#### Task statement:
Please return every line of the records below that contains the word "intent".

#### Plain-text document sources:

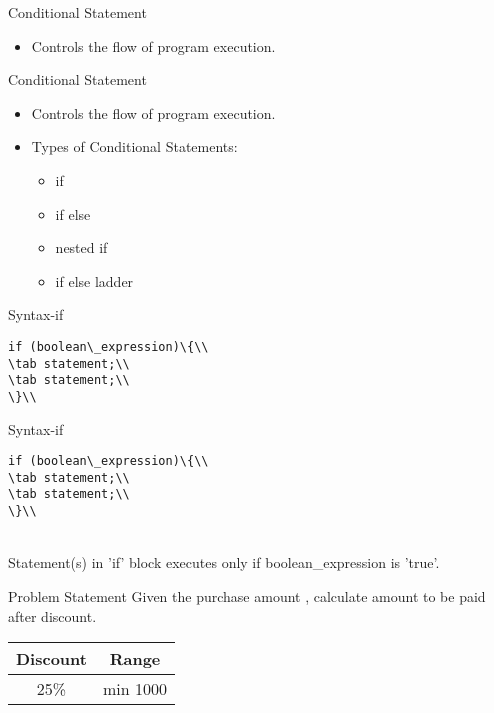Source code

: \documentclass[aspectratio=169,14pt,usenames,dvipsnames]{beamer}
\newcommand\tab[1][1cm]{\hspace*{#1}}
\begin{document}
\begin{frame}{Conditional Statement}
\begin{itemize}
    \item Controls the flow of program execution.
\end{itemize}
\end{frame}

\begin{frame}{Conditional Statement}
\begin{itemize}
    \item Controls the flow of program execution.
    \item Types of Conditional Statements:
    \begin{itemize}
        \item if
        \item if else
        \item nested if
        \item if else ladder
    \end{itemize}
\end{itemize}
\end{frame}


\begin{frame}{Syntax-if}
\begin{lstlisting}
if (boolean\_expression)\{\\
\tab statement;\\
\tab statement;\\
\}\\
\end{lstlisting}
\end{frame}

\begin{frame}{Syntax-if}
\begin{lstlisting}
if (boolean\_expression)\{\\
\tab statement;\\
\tab statement;\\
\}\\
\end{lstlisting}\\
Statement(s) in 'if' block executes only if boolean\_expression is 'true'.
\end{frame}

\begin{frame}{Problem Statement}
Given the purchase amount , calculate amount to be paid after discount.\\
\begin{center}
\begin{tabular}{|c|c|}
\hline
\textbf{Discount} & \textbf{Range} \\
\hline
25\% & min 1000\\
\hline
\end{tabular}
\end{center}
\end{frame}
\end{document}
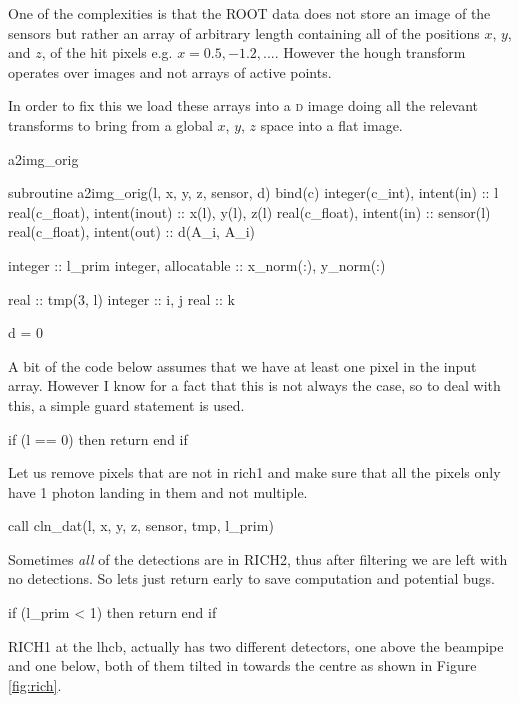 \documentclass[10pt, a4paper]{article}
\begin{document}
One of the complexities is that the ROOT data does not store an image of the sensors but rather an array of arbitrary length containing all of the positions $x$, $y$, and $z$, of the hit pixels e.g. $x = {0.5, -1.2, ...}$. However the hough transform operates over images and not arrays of active points.

In order to fix this we load these arrays into a \textsc{d} image doing all the relevant transforms to bring from a global $x$, $y$, $z$ space into a flat image. 

\begin{codeblock}{a2img_orig}
\begin{code}
subroutine a2img_orig(l, x, y, z, sensor, d) bind(c)
	integer(c_int), intent(in)  :: l
	real(c_float),  intent(inout)  :: x(l), y(l), z(l)
	real(c_float),  intent(in)  :: sensor(l)
	real(c_float),  intent(out) :: d(A_i, A_i)
	
	integer :: l_prim
	integer, allocatable :: x_norm(:), y_norm(:)
	
	real :: tmp(3, l) 
	integer :: i, j
	real :: k
	
	d = 0
\end{code}

A bit of the code below assumes that we have at least one pixel in the input array. 
However I know for a fact that this is not always the case, so to deal with this, a simple guard statement is used. 

\begin{code}
	if (l == 0) then 
		return 
	end if 
\end{code}

Let us remove pixels that are not in rich1 and make sure that all the pixels only have 1 photon landing in them and not multiple. 

\begin{code}
	call cln_dat(l, x, y, z, sensor, tmp, l_prim)
\end{code}

Sometimes \emph{all} of the detections are in RICH2, thus after filtering we are left with no detections. So lets just return early to save computation and potential bugs. 

\begin{code}
	if (l_prim < 1) then 
		return 
	end if 
\end{code}

RICH1 at the lhcb, actually has two different detectors, one above the beampipe and one below, both of them tilted in towards the centre as shown in Figure \ref{fig:rich}.


\end{codeblock}
\end{document}
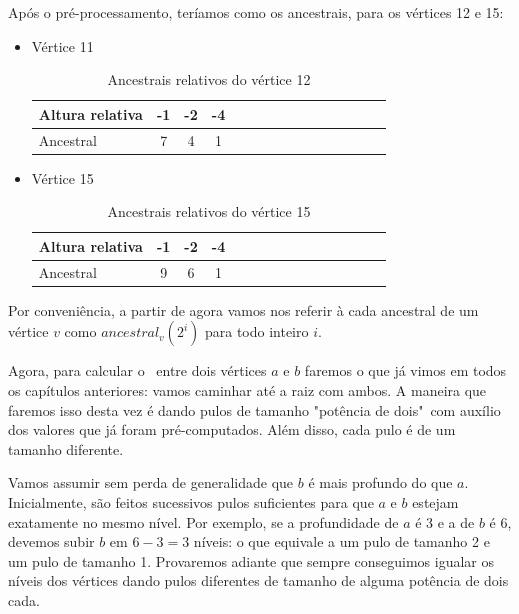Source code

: Após o pré-processamento, teríamos como os ancestrais, para os vértices 12 e 15:

\begin{itemize}
    \item Vértice 11

    \begin{table}[htb]
    \centering
    \begin{tabular}{|l|c|c|c|c|c|c|c|c|c|c|c|c|c|c|}
    \hline
    Altura relativa & -1 & -2 & -4 \\ \hline
    Ancestral       & 7 & 4  & 1 \\ \hline
    \end{tabular}
    \caption{Ancestrais relativos do vértice 12}
    \end{table}
    
    \item Vértice 15
    
    \begin{table}[htb]
    \centering
    \begin{tabular}{|l|c|c|c|c|c|c|c|c|c|c|c|c|c|c|}
    \hline
    Altura relativa & -1 & -2 & -4 \\ \hline
    Ancestral       & 9  & 6  & 1 \\ \hline
    \end{tabular}
    \caption{Ancestrais relativos do vértice 15}
    \end{table}

\end{itemize}

Por conveniência, a partir de agora vamos nos referir à cada ancestral de um vértice $v$ como $ancestral_v(2^i)$ para todo inteiro $i$.

Agora, para calcular o \LCA\ entre dois vértices $a$ e $b$ faremos o que já vimos em todos os capítulos anteriores: vamos caminhar até a raiz com ambos. A maneira que faremos isso desta vez é dando pulos de tamanho "potência de dois"\  com auxílio dos valores que já foram pré-computados. Além disso, cada pulo é de um tamanho diferente.

Vamos assumir sem perda de generalidade que $b$ é mais profundo do que $a$. Inicialmente, são feitos sucessivos pulos suficientes para que $a$ e $b$ estejam exatamente no mesmo nível. Por exemplo, se a profundidade de $a$ é 3 e a de $b$ é 6, devemos subir $b$ em $6 - 3 = 3$ níveis: o que equivale a um pulo de tamanho 2 e um pulo de tamanho 1. Provaremos adiante que sempre conseguimos igualar os níveis dos vértices dando pulos diferentes de tamanho de alguma potência de dois cada.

#### Exercise response:
	integer(c_int), intent(in)  :: l
	real(c_float),  intent(inout)  :: x(l), y(l), z(l)
	real(c_float),  intent(in)  :: sensor(l)
	real(c_float),  intent(out) :: d(A_i, A_i)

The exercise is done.